What happened
Energy giant Chevron (CVX 2.81%) was a hit with investors on Thursday, chiefly for two reasons. The first was an uptick in oil prices, a development that usually pushes oil and gas stocks higher. The second was a bullish analyst note on the company, the second in as many days. With these tailwinds, Chevron's share price inched up by 1.7% on the day, in favorable contrast to the 0.8% drop of the S&P 500 index.
So what
Although oil prices tapered off by late afternoon, they were still up on the day. The spot price for Brent crude was up by $0.34 to nearly $83 per barrel. All else being equal, a rising price means higher profitability, particularly for global oil behemoths like Chevron.
Meanwhile, the company's stock received a price target bump from Josh Silverstein of UBS, who upped his estimate for the stock's fair value to $209 per share. Previously, he had pegged it as being worth $202. He maintained his buy recommendation.
This closely followed a Chevron upgrade on Wednesday by Silverstein's peer, Mizuho's (MFG 4.11%) Nitin Kumar. On the back of raised estimates for Brent crude prices in the second half of this year, and global prices in 2024 and 2025, Kumar shifted his recommendation on Chevron stock.

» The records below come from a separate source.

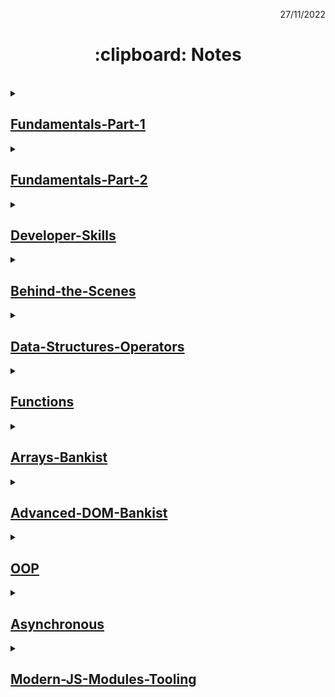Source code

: <p align="right">27/11/2022</p>

<h1 align="center"> :clipboard: Notes </h1>

</br>

<details><summary>

## [Fundamentals-Part-1](https://github.com/wahyukmr/Complete-JavaScript-Material/blob/master/01-Fundamentals-Part-1/script.js)
</summary>

  ### ~ Type conversion and coercion :
  - Coercion or type coercion is the conversion of values ​​from different data types and determines which one has a higher position to be executed first.
</details>

<details> <summary>

## [Fundamentals-Part-2](https://github.com/wahyukmr/Complete-JavaScript-Material/blob/master/02-Fundamentals-Part-2/script.js)
</summary>
  
  ### ~ Activating Strict Mode :
  - always use ***'use strict'*** to help debug code
  
  ### ~ Reviewing Functions :
  - the same two parameters in different functions, have nothing to do with each other
  - ***Expression*** is code that produces a value or is a value
  - ***Statement*** is an action / action taken
  
  ### ~ Primitive data types :
    1. Number
    2. String
    3. Boolean
    4. Undefined
    5. Null
    6. Symbol
    7. BigInt
  
  ### ~ Object data types :
    1. Object literal
    2. Arrays
    3. Function
    4. Many more...
</details>

<details> <summary>

## [Developer-Skills](https://github.com/wahyukmr/Complete-JavaScript-Material/blob/master/03-Developer-Skills/script.js)
</summary>

  ### ~ 4 Step to solve any problem :
   1. Make sure you 100% understand the problem. **"Ask the right questions"** to get a clear picture of the problem
   2. **"Divide and conquer"**: Break a big problem into smaller sub-problems
   3. Don't be afraid to do **"research"** on each problem
      - Google, stackoverflow, MDN web docs,...
   4. For bigger problems, **"write pseudo-code"** before writing the actual code
  
  ### ~ The Debugging Process :
  - **Identify** (Aware that there is a bug)
    - :point_right: During development
    - :point_right: Testing software
    - :point_right: User reports during production
    - :point_right: Context: browsers, user, etc
  
  - **Find** (Isolating where exactly the bug is happening in code)
    - :point_right: Developer console (simple code)
    - :point_right: Debugger (complex code)
  
  - **Fix** (Correct the bug)
    - :point_right: Change wrong solution with correct solution
  
  - **Prevent** (Preventing it from happening again)
    - :point_right: Searching for the same bug in similar code
    - :point_right: Writing tests using testing software
</details>

<details> <summary>

## [Behind-the-Scenes](https://github.com/wahyukmr/Complete-JavaScript-Material/blob/master/08-Behind-the-Scenes/script.js)
</summary>
  
  ### ~ Scope in JavaScript :
  - Scope Concepts
    - scoping asks the question "where do variable live?" or "where can we access a certain variable, and where not?".
    - There are 3 type Scope in JavaScript: Global Scope, Function Scope(local Scope), and Block Scope.
    - Only let and const variable are block scope.
    - in JavaScript, we have lexical scoping, so the rules of where we can access variables are based on exactly where in the code functions and code blocks are written.
  - Scope Chain
    - Every Scope always has access to all the variables from all its outer scope. This is the **scope chain!**
    - When a variable is not in the current Scope, The engine looks up in the scope chain until it finds the variable it's looking for. This is called **variable lookup**.
    - The Scope chain is a one-way street: a Scope will never, ever have access to the variables of  an inner Scope.
    - The Scope chain in a certain Scope is equal to adding together all the variable environment of the all parent Scopes.
    - The Scope chain has nothing to do with the order in which functions were called. it does not affect the scope chain at all!
  - The 3 Types of scope
    1. Global Scope
        - 👉 Outside of any function or block
        - 👉 Variable declared in global scope are accessible **everywhere**
    2. Function Scope
        - 👉 The scope of the **function**
        - 👉 Variable are accessible only **inside function, NOT** outside
        - 👉 Also called local scope
    3. Block Scope (ES6)
        - 👉 The scope of the **if block, for loop block, etc**
  
  ### ~ Hoisting and TDZ in Practice :
  - The conclusions in this material are
    - Don't use "var" to declare variables
    - Use "const" at part of the time declaring variables
    - Always declare variables above the Scope
    - Always declare the function first before it is used
  
  ### ~ The "this" Keyword in Practice :
  - use of the "this" keyword in calling functions
    - Method 👉 "this" = Object that is calling the method
    - Simple Function call 👉 "this" = undefined (if using strict mode)
    - Arrow Function 👉 "this" = using the this keyword from the parent scope
    - Event Listener 👉 "this" = DOM Element that the handler is attached to
  
  ### ~ Regular Functions vs. Arrow Functions :
  - The conclusions in this material are
    - Don't use Arrow function in object method
    - The use of this keyword depends on the object that calls it
    - When it has a function inside a method, best solution is use Arrow function
    - Keyword arguments are no longer important in javascsript because there are more modern ways to it
  
  ### ~ Primitives Types vs. Objects (reference types) :
  - The conclusions in this material are
    - in primitives declare the const variable cannot be changed in value, but does not apply to object (reference types)
    - Type Data Primitive: String, Number, Boolean, Null, bigint, simbool, undefined
    - Type Data Object: Object Literal, Arrays, Functions, many more...
    - in primitive = fetch last change
    - in object(reference types) = every time you make changes to the copy, the original object changes too
</details>

<details> <summary>

## [Data-Structures-Operators](https://github.com/wahyukmr/Complete-JavaScript-Material/blob/master/09-Data-Structures-Operators/script.js)
</summary>

   ### ~ Data Structure Overview :
  - Array or Set = simple list of values and have only values without any description
  - Object or Map = if necessary key and value pairs. So with keys, we have a way of describing or describing values
  - The use of Array Object is also common in JavaScript
  
  ### ~ Arrays Vs Sets :
  - Array
    - Use when you need an ordered list of values (might contain duplicates)
    - Use it when you need to manipulate data
  - Set
    - Use it when you need to work with unique values
    - Use when high performance is really important
    - Use to remove duplicates from arrays
  
  ### ~ Objects Vs Maps :
  - Object
    - More “traditional” to store keys/values
    - Easier to write and access values whit the dot operator( . ) and bracket( [] )
    - Keys are just type strings
    - Many developers are familiar with Object
    - Use when you need to include functions (method)
    - Use when working with JSON
    - Objects are still being used all the time
  - Map
    - Better performance
    - Keys can have any data type
    - Easy to iterate
    - Easy to calculate length/size data
    - Use when you simply need to map key to values
    - Use when you need keys that are not strings
    - Map is an important data structure for now
  
  ### ~ Destructuring Arrays :
  - destructuring is an ESX feature for disassembling array or object values into separate variables. In other words destructuring is breaking down complex data structures into small data structures such as variables.
  - In arrays, we use distructuring to retrieve elements from the array and store them on a variable
  
  ### ~ Destructuring objects :
  - In the unimportant order object, just call the name of the property to be retrieved
  
  ### ~ Spread Operators ( ... ) :
  - Spread operator = unpacking arrays into individual elements
  - The use of the spread operator is to create a new array or pass some value into a function
  - Spread operators are similar to Destructuring, as they help output elements on arrays
  - The big difference is that the spread operator takes the entire element on the array and does't create a new variable
  - That way we can only use it in the place where it should write values separated by commas
  - Two important cases of using spread operators are Copy array and combine with two or more arrays
  - Spread operators work on all iterable data types (can be changed)
  
  ### ~ Rest Pattern and Parameters :
  - Rest Pattern = collect some elements (the rest of the elements) and condense them into an array
  - Rest Pattern is the opposite of spread operator
  - Operator spread used when writing values and separated by commas
  - While Rest Pattern used when writing variable names and separated by commas
  
  ### ~ Short Circuiting ( && and || ) :
  - We can use the OR operator to specify a default value
  - We can use the AND operator to execute the code in the second operand if the first operand is true
  - Short Circuiting in OR ( || ) = returns the first truth value, or only the last value if everything is false (doesn't have to be a BOOLEAN)
  - Short Circuiting in OR ( || ) are opposite to Short Circuiting in AND ( && )
  - Short Circuiting in AND ( && ) = returns the first false value, or the last value if everything is true (doesn't have to be a BOOLEAN)
  - Don't use short circuiting to replace if statements, because it will make the code difficult to read
  
  ### ~ The Nullish Coalescing Operator ( ?? ) :
  - It works similarly to the OR operator, and will fix errors there
  - It works to Nullish: Null and Undefined (***Not For:*** 0 or "")
  
  ### ~ Logical Assignment Operators :
  - The principle of its work is the same as that of the OR, AND, NULLISH operators. but with this it is simpler
  - operator OR for give a default value
  - operator NULLISH for used if there is a value Null or Undefined
  - operator AND we can use it if we want to change an existing value
  
  ### ~ Looping Arrays: The for-of Loop
  - Use a for-of loop when dealing with data iterables( arrays, strings, maps, sets )
  - Use a for-in loop when dealing with data Objects
  - With the for-of loop we can still use the continue and break keywords

  ### ~ Optional Chaining ( ?. ) :
  - Optional Chaining = check if the value exists or not, otherwise, it will return Undefined
  - If you want to use variable names as property names, you need to use brackets []
  - Use Nullish ( ?? ) to create default values ​​and handle values ​​0 or undefined
  
  ### ~ Working with String :
  - Remember that strings cannot be changed (primitive), when using the string method it becomes a string object, after it is finished returning the string back
  - All methods will return a new string
</details>

<details> <summary>

## [Functions](https://github.com/wahyukmr/Complete-JavaScript-Material/blob/master/10-Functions/script.js)
</summary>
  
  ### How Passing Argument Works: Value Vs Reference :
  - pass on a primitive type to a function is tantamount to copying its value (can't change the original value)
  - If it is an object, it will copy the object. and if you make changes to the copy it will also happen to the original
  - Do not interact with different functions with the same object
  
  ### Functions Accepting Callback Functions :
  - Callbacks are very often used in javascript
  - The advantage:
    - it makes it easy to break the code into reusable and interconnected part
    - creating abstractions, that is hides the details of some code implementation
  
  ### Functions Returning Functions :
  - It's function is useful in some situations. Especially if you use a very important programming paradigm, namely functional programming
  
  ### The Bind method :
  - Just like the call method, Bind also to set this keyword manually to call any function
  - The difference is that Bind does not call the function directly, but returns a new function to which this keyword is bound
  - bind method is very useful when using event listener
  
  ### Immediately Invoked Function Expressions (IIFE) :
  - A function that can only be used once 
  - IIFE can be used when you want to create a private function (limiting functions and variables to global)
  - As a result, functions and variables declared in IIFE cannot be accessed globally
  - So the use of IIFE can be a problem solver if there is the same variable name or function name
  
  ### Closures :
  - Closures only happen automatically in certain situations, we just need to recognize those situations
  - Simply Closure is a function inside a function
  - In essence, A inner function that has access rights to the scope in the function it belongs to(parent function)
  - Can access global scope
</details>

<details> <summary>

## [Arrays-Bankist](https://github.com/wahyukmr/Complete-JavaScript-Material/blob/master/11-Arrays-Bankist/script.js)
</summary>
  
  ### Looping Arrays: forEach
  - The forEach method is looping over the array and in each iteration it will execute a callback function
  - When to use for of loop and when to use forEach:
    - when you want to use the Continue and Break statements then use the for of loop
    - other than that it depends on personal preference
  
  ### Data Transformation: Map
  - map: to iterate over an array( similar to forEach ) returns a new array containing the results of applying an operation on all original array element
  - difference between the map method and forEach:
    - forEach if you want to change the value of the data itself, for example entering data into the database
    - map to make changes in the form of an array
  
  ### Data Transformation: Filter
  - filter: returns a new array containing the array elements that passed a specified test condition or filtering elements in the original array that meet certain conditions(use callback function)
  
  ### Data Transformation: Reduce
  - Reduce = Summarizing all the elements in an array into one single value
  - Sintak reduce:
  
        // arrow function
        reduce((nilaiSebelumnya, nilaiSaatIni, indexSaatIni, array) => { ... }, nilaiAwal)

        // callback function
        reduce(callbackFn, nilaiAwal)   
  - Should always return accumulator to do the next iteration
  
  ### The Magic of Chaining Methods :
  - don't use the Chaining method for apps at scale
  - don't use methods that change the original array( such as splice method )
  - for small-scale applications, the above rules can be used
  
  ### The Find Method :
  - The Find Method: retrieves a single array element based on a condition
  - usually the purpose of the find method is to find exactly one element, therefore create a condition where only one element can satisfy that condition
  - the find method is similar to the filter method, the difference is:
    - filter returns all elements that match the condition, while the find method returns only the first
    - most importantly, the filter returns a new array while the find method returns the element itself and is not an array
  
  ### Method some and avery :
  - Method Some = Similar to the include method, the difference is that some methods can perform a condition to test whether at least one element of the array passed when tested with a callback function it will return true.
  - This method not change the original array
  - every method: similar to Some Method, the difference is that this method will return true if the condition for all array elements is true
  
  ### Method flat and flatMap :
  - method flat: flattens nested array elements to have the appropriate depth to the specified
  - method flatMap: combine Map method and Flat method into one part
  - method flapMap can only enter one depth
  
  ### Sorting arrays :
  - Method sort: sort arrays in alphabetical order or from A-Z
  - it can be interpreted that the Sort method does sorting by string
  - This method will change the original array
  
  ### More Ways of Creating And Filling Arrays :
  - The fill method specifed element in an array with a value
    - The method overwrites the origina array
    - Syntax:
  
          array.fill(value, start, end)
</details>

<details> <summary>

## [Advanced-DOM-Bankist](https://github.com/wahyukmr/Complete-JavaScript-Material/blob/master/13-Advanced-DOM-Bankist/script.js)
</summary>

  ### Event Propagation: Bubbling and Cupturing :
  - Bubbling phase the event goes up from the inside(target) to the top through the parent like a bubble in water
  - Cupturing phase the event goes down to the element(target)
  - Cupturing is rarely used, if you want to use it, set the third parameter in the event listener to true
  - Target is the place where the event came from
  - currentTarget is the element to which the event handler is attached
  - cuurrentTarget is exactly the same as "this" in the event handler
  
  ### DOM Traversing :
  - DOM Traversing means we can select elements based on other elements
  - The closest() method searches up the DOM tree for elements which matches a specified CSS selector
 
</details>

<details> <summary>

## [OOP](https://github.com/wahyukmr/Complete-JavaScript-Material/blob/master/14-OOP/script.js)
</summary>
  
  ### TECHNIQUE USING PROTOTYPE INHERITANCE: Constructor functions :
  - in OOP we will create a "class" as a template, so we can create as many objects as possible with the same characters(properties and methods)
  - to make the "class" can use the function (old way). This function is called the constructor function
  - the difference between a regular function and a constructor function is that when calling a constructor function it starts with the "new" operator
  - what happens when calling a function with a "new" operator:
    - new empety object {} is created
    - then the function is called the keyword "this" = refers to the new object
    - the new object linked to the prototype property of the constructor function(in this case Person.prototype) through .__proto__
    - function constructor automatically return the new object
  - arrow function is not work in the constructor function 
  - Writing constructor functions always starts with a capital letter, same like array and Map
  - can't create method inside constructor function, to deal with this problem we can use prototype and prototype inheritance
  
  ### Prototype :
  - any function is also an object
  - every object in javascript automatically has a property called prototype. And that includes the constructor function
  - Every object created by a particular constructor function, will get access to all the mothods and properties defined in the  prototype.constructor property.
  - Prototype inheritence/delegation = if the property or method cannot be found in a particular object, javascript will look at its prototype
  
  ### TECHNIQUE USING PROTOTYPE INHERITANCE: Es6 Classes :
  - classes in javascript do the same thing as constructor functions, but use a nicer and more modern syntax. So still implementing prototype inheritance behind the scenes, but with a syntax that makes sense to people coming from other programming languages
  - add constructor methods (Just like the constructor function, we can pass arguments to the properties we want to use and have on the object)
  - when creating a new instance, the constructor will be called and will return a new object and store it in the specified variable.
  - All methods in the class will be on the prototype object, not on the object itself( same like prototype inheritance)
  - vital Records:
    - class cannot be used before it is declared
    - classes are first-class citizens, which means we can pass it into a function and return it from the function
    - classes are executed in strict mode
    - can leave constructor function and switch to classeshod inside constructor function, to deal with this problem we can use prototype and prototype inheritance
    
  ### Static Methods :
  - Static Methods is method that can be used without having to declare a class (meaning without using a variable first)
  - methods that can be accessed directly from the class without creating an object first
  
  ### TECHNIQUE USING PROTOTYPE INHERITANCE: Object.create :
  - Object.ceate is the least used way of implementing prototype inheritance
  - in Object.create, there is still prototype inheritance but no prototype property involved and also no constructor function and new operator
  - we can set prototype to any object
  - this object will be the prototype of all objects
  - in this case we manually set prototype from object steven to object PersonProto
  
  ### fake encapsulation using just convention :
  - Encapsulation is keeping some properties and methods private inside the class so that they cannot be accessed from outside the class. then the method or other property will be exposed as a public interface (API)
  
  ### encapsulation: Private class fields and methods :
  - We can think of a field as a property that will exist in all instances that we make through class. so Public Field = Public instance
  - public field/ public instance will be present in all instances created through the class, so not in prototype. Because, all methods in the class will always be added to the prototype
  - private field make the property inaccessible from the outside
  - private method hiding implementation details from outside
  - private methods are not fully supported by browsers, therefore we still use the underscore convention
  
  ### ES6 Classes Summary :
  - Student = Child Class
  - extends = inheritance between classes, automatically sets prototype
  - Person = parent class
  - public field = similar to property, available on created object
  - private field = not accessible outside of class. very suitable for implementing data privacy and encapsulation
  - static public field = field or property available only on class. like static method using static keyword to make any field static too
  - Constructor Methods = called by new operator every time we want to create a new instance/object of class. Mandatory in regular class, might be omitted in a child class
  - super = call to parent class(necessary with extends). required every time you want to write a child class, when using the extend keyword. Needs to happen before accessing this
  - instance property = available on created object. The difference between this field and the public field is that the instance property sets data based on the input of the constructor, usually this property is more personalized and unique to each object, whereas the public property is usually something that is common to all objects.
  - private methods = might not yet work in your browser. "fake" alternative: _ instead of #
  - getter methods = so that we can get the value of an object just by writing a property instead of writing a method
  - setter methods = use _ to set a property with same name as method, and also add getter
  - static methods = available only on class. Can not access instance properties nor methods, only static ones
  - some important things about class:
    - Classes just "syntactic sugar" over constructor functions
    - Classes are not hoisted
    - Classes are first-class citizens
    - Class body is always executed in strict mode

</details>

<details> <summary>

## [Asynchronous](https://github.com/wahyukmr/Complete-JavaScript-Material/blob/master/15-Asynchronous/script.js)
</summary>
  
  ### old version of ajax calling with XML Http Request function :
  - Step by step call ajax with XML Http Request function (old way)
    - Step 1: call new XMLHttpRequest and store its value into variable
    - step 2: enter the request type and prepare the URL which will be used to make the Ajax call
    - step 3: send request to URL
    
  ### callback Hell (create an Ajax call sequence) :
  - Callback Hell is when we have lots of calls to execute asynchronous tasks sequentially, this happens in all asyncronous tasks handled with callbacks and not just calls
  - problems with callback hell will make our code messy, difficult to understand, difficult to maintain and give rise to a lot of bugs
  - to solve this problem use Promises
  
  ### Promises and Fetch API :
  - Fetch API = call modern version of ajax
  - Recap:
    - Fetch function return the promises
    - and then handle those Promises using the then method
    - to read from the response, it is necessary to call the JSON method on the response object
    - The JSON method will return Promises, because in the form of Promises it needs to be called again using the then method
    
  ### Event loops in practice :
  - Code that is outside of any callback, will be executed first (test start and test end)
  - Promise and setTimeout will finish together
</details>

<details> <summary>

## [Modern-JS-Modules-Tooling](https://github.com/wahyukmr/Complete-JavaScript-Material/blob/master/16-Modern-JS-Modules-Tooling/script.js)
</summary>
  
  ### Introduction to NPM :
  - how to manage dependencies in a better and more modern way "with NPM"
  - when starting with NPM , it must first initialize it with "npm init"
  - after that, will generate a JSON file which is basically what will store the entire project configuration
  - if we want to move our project to someone else's computer or share it with other developers or even check it to version control like git, we must not include the module_node folder, it must be deleted first before sharing it with others. If we want to use it again on our computer, just type npm i
  
  ### Bundling with Parcel and NPM Script :
  - Install Parcel = npx i parcel --save-dev
  - Parcel is just a build tool which is also in NPM
  - So because Parcel is just a tool, it will be stored in the devDependency which is like a tool we need to build applications, but it's not a dependency included in the code
  - In order to be able to use parcel in the console like "live-server", we can have two options (using NPX or NPM script)
  - Using NPX = npx parcel berkas_html (write on the command line)
  - Using NPM script = in the script object add a property with the name start(optional) and the value is parcel_html file in the package.json file, to call it go to command line then write npm run start

  - besides being able to be used like a "live-server", parcel is also used to combine several modules together (bundling)
  - to combine modules go to package.json file then in script object add property with the name build(optional) and value is parcel build index.html, to call it go to command line then write npm run build
  - then parcel will create a "dist" folder containing the bundling results, and this folder will be sent for production
  
  ### Configuring Babel and Polyfilling :
  - configuring Babel for a super modern code transpiler reverts back to ES5 code
  - in parcel automatically uses babel to modify the code to make our code support old browsers
  - for features like Promises, all array methods, and async functions we can polyfill them, by installing packages  "core-js" and "regenerator-runtime"
</details>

To him, it's now a buy, with a new price target matching Silverstein's at $209 per share (previously $205).
Now what
As the price of oil rises, fears of a global recession (or at least a slowdown) are fading. This dynamic plays very well for oil companies, particularly in a world that remains ever hungry for their products. Now is a good time to be invested in the sector.